Chick-Fil-A Appreciation Day

You SAID 99.9 percent of the people you KNOW are “opposed to gays”. That means out of a thousand people you know one would not be one.

Or did you mean to say the bigots you know are bigots? Well no shit Sherlock.

What’s your damage? Are you the spokesperson for bigots, playing devil’s advocate or just trying to stir up shit? Considering I wasn’t even talking to you, I’m not sure what your angle is.

And for the record, I apparently left out the word “who.” Yeah, maybe that falls under a “no shit” from you, but since I don’t give a flying fuck what you think, I’m not sure how your opinion is relevant to me. The point was I know a shitload of people who oppose gays due to religious nonsense. Anything else is extraneous noise.

Is there something else I can do for you? Perhaps get you a chicken sandwich?

You know, when these same bigots are spouting their hate, they love to hoist Gay Pride Parades as symbols of how “depraved” our community is. Well, congrats hate mongers. You have staged your very first “Homophobia Pride Parade.”

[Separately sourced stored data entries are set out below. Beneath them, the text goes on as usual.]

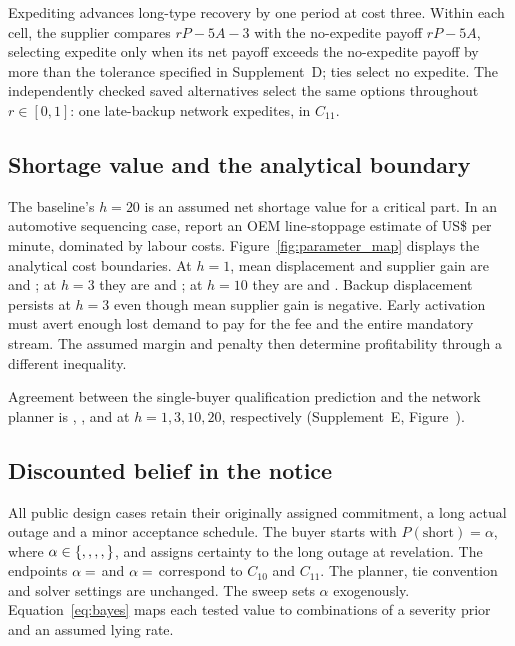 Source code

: \documentclass[preprint,11pt,authoryear]{elsarticle}
\begin{document}
Expediting advances long-type recovery by one period at cost three. Within each cell, the supplier compares $rP-5A-3$ with the no-expedite payoff $rP-5A$, selecting expedite only when its net payoff exceeds the no-expedite payoff by more than the tolerance specified in Supplement~D; ties select no expedite. The independently checked saved alternatives select the same options throughout $r\in[0,1]$: one late-backup network expedites, in $C_{11}$. 

\subsection{Shortage value and the analytical boundary}
The baseline's $h=20$ is an assumed net shortage value for a critical part. In an automotive sequencing case, \citet[Section 4]{kang2018sequencing} report an OEM line-stoppage estimate of US\$ per minute, dominated by labour costs. Figure~\ref{fig:parameter_map} displays the analytical cost boundaries. At $h=1$, mean displacement and supplier gain are  and ; at $h=3$ they are  and ; at $h=10$ they are  and . Backup displacement persists at $h=3$ even though mean supplier gain is negative. Early activation must avert enough lost demand to pay for the fee and the entire mandatory stream. The assumed margin and penalty then determine profitability through a different inequality.

Agreement between the single-buyer qualification prediction and the network planner is , ,  and  at $h=1,3,10,20$, respectively (Supplement~E, Figure~\windowSupplementNumber).

\subsection{Discounted belief in the notice}\label{sec:discounted_belief}
All  public design cases retain their originally assigned commitment, a long actual outage and a minor acceptance schedule. The buyer starts with $P(\mathrm{short})=\alpha$, where $\alpha\in\{\db{alpha0},\db{alpha1},\db{alpha2},\db{alpha3},\db{alpha4}\}$, and assigns certainty to the long outage at revelation. The endpoints $\alpha=\db{alpha0}$ and $\alpha=\db{alpha4}$ correspond to $C_{10}$ and $C_{11}$. The planner, tie convention and solver settings are unchanged. The sweep sets $\alpha$ exogenously. Equation~\eqref{eq:bayes} maps each tested value to combinations of a severity prior and an assumed lying rate.
\end{document}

Long lines of inbred looking idiots, standing hours in line to eat deep fried crap! Please make it an annual event. We don’t really need to be shown the most obviously “Flaming” bigots, but the ones who try to tone their hatred down and “Blend in” to society, showing your face at these types of events effectively brings you out of your hateful closet. Shame on you you chicken eating sinners.

I was just wondering if you’d seen the calls for gays to have a ‘kiss in’ at CfA on Friday? Is anyone doing this? I can’t imagine it will work very well.

[QUOTE=MadTheSwine]

I ate at Chick Fil A and will continue to do so.
[/QUOTE]

Fight the good fight. Fuck yeah!

My ancestors have lived in Alabama since before the Civil War, I grew up in a very rural part of the state, I went to both private and public schools, and I’ve lived in this state for all but 5 years of my life and I have never felt more like an outsider than I did yesterday. It hit me harder than I can impart. It was basically for me and other gays the equivalent of what a non-violent KKK rally is to blacks (though God knows there were many blacks in line for their sandwiches as well, which disgusts me so damned much).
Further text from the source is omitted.